Thursday, July 13, 2017

Steel cutting ceremony of the multipurpose amphibious unit (LHD or Landing Helicopter Dock) took place @ Fincantieri’s shipyard

via Fincantieri Press Release.
Trieste, July 12, 2017 – The steel cutting ceremony of the multipurpose amphibious unit (LHD or Landing Helicopter Dock) took place today at Fincantieri’s shipyard in Castellammare di Stabia.
The new unit will be delivered in 2022 and it falls within the renewal plan of the operational lines of the Italian Navy vessels, approved by the Government and Parliament and started in May 2015. The multi-year program for the renewal of the Italian Navy’s fleet foresees the construction, besides the LHD - whose works officially start today – of seven Multipurpose Offshore Patrol Ships (PPA), with other three in option, as well as the logistic support ship (LSS) “Vulcano”.
The LHD will be classified by RINA Services pursuant international conventions about prevention of pollution regarding the more traditional aspects, like the ones of the MARPOL Convention, as well as those not yet mandatory, as the Hong Kong Convention about ship recycling.

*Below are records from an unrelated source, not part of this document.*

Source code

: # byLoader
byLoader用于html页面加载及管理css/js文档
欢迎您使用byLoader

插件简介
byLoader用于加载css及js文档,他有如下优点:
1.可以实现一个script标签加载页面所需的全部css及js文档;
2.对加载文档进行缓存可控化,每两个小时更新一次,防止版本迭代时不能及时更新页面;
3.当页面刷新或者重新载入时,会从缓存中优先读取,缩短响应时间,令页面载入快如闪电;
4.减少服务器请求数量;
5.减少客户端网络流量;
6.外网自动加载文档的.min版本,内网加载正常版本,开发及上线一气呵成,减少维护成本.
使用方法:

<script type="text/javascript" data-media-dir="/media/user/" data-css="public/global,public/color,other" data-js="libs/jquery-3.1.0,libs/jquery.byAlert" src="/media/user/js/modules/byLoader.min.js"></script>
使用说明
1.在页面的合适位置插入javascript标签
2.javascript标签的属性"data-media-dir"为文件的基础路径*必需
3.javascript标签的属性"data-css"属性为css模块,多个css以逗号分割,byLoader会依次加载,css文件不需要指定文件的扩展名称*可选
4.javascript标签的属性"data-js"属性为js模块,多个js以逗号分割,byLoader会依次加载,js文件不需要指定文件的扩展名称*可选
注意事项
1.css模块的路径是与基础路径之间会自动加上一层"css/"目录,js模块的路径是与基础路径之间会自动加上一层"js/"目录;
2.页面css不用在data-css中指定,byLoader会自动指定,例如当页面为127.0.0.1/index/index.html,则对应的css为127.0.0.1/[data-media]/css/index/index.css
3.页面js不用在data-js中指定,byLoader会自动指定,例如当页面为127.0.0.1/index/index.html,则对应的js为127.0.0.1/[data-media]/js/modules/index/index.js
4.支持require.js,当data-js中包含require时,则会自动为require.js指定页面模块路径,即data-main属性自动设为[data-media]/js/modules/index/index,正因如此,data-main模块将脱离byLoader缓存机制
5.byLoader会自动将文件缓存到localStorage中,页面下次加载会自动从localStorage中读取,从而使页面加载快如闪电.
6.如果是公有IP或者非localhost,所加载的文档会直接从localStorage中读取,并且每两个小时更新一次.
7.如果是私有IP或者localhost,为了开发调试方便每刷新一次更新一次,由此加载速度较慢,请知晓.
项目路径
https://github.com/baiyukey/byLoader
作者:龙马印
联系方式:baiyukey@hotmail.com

Vessel’s characteristics: LHD - Landing Helicopter Dock
The unit will be approx. 200 meters long with a maximum speed of 25 knots. It will be equipped with a combined diesel and gas turbine plant (CODOG) and will be able to accommodate on board over 1,000 people, of whom more than 700 military or civilian transported people.

The LHD's main mission is the transport of people, vehicles and loads of different kinds and in their transfer on land in port areas through on board systems and in not equipped areas with various kinds of vessels (such as the small LCM landing craft units with a load capacity up to 60 tons, four of which can be admitted, launched, and recovered through a flooded basin, located on the stern of the vessel).
Interesting.  The Italians have quietly built a pretty effective and impressive amphibious force...especially if you consider the size of the country.

Doing it just from memory (and I could be wrong) but when it comes to amphibious forces I'd rank them to be almost on par with the Brits...when it comes to amphibious shipping they're ahead.